Description of problem: When there is an issue with sshing undercloud from undercloud, ansible playbook start ignoring tasks on undercloud. Because we run external deploy tasks from undercloud, this results in incomplete settings. Actually in our case deployment failed at starting containers in step 4, because tasks to create keystone resources are not invoked. Version-Release number of selected component (if applicable): 16.2.1 How reproducible: Always Steps to Reproduce: 1. 2. 3. Actual results: Deployment fails at early stage because of unreachable undercloud Expected results: Deployment continues with a error during configurations, which don't look related to undercloud unreachability. Additional info:
Hello Takashi, I guess this issue also exists in 16.1? Would you be able to confirm it? Cheers, C.

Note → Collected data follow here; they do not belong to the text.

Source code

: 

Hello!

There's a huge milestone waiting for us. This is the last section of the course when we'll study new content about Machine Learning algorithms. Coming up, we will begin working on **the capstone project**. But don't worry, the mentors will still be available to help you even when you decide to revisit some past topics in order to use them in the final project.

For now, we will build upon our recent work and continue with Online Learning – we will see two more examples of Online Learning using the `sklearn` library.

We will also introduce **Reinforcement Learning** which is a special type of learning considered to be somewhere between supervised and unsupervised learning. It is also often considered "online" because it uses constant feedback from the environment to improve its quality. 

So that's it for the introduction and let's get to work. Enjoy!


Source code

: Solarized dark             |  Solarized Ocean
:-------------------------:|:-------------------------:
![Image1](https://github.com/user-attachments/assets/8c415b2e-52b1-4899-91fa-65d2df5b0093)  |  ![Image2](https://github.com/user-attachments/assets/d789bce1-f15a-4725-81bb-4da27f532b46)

This is likely 16.2 only because that is where we implemented the partial failure logic. It's supposed to stop if any playbook fails so this flow seems weird. We used to ssh to the undercloud to break out of the mistral container so I wonder if the solution would be to switch to a local connection now that we're not in containers anymore (for now).
We have never seen this issue in RHOSP16.1 and as Alex mentioned it is likely to be specific to RHOSP16.1 . We expected the task to gather facts would hard fail but it's not failing actually. Switching to local connection is one option, to avoid any issue caused by ssh, but I'm afraid it doesn't work for in OSP16.2 which use ssh from mistral containers. If gather facts task doesn't fail then we might need a dummy task to ensure ssh to undercloud works at the very beginning.
Hello Takashi, Is there a way to reproduce this issue? Having a reproducer would be good - but I suspect it's one of those weird cases hitting randomly. Cheers, C.
Unfortunately I've not yet established the reproducer and the problem was resolved once I execute ssh command from mistral container(or even that might be unnecessary). The one thing we can try is to move /home/tripleo-admin/.ssh/id_rsa so that ssh using the key fails.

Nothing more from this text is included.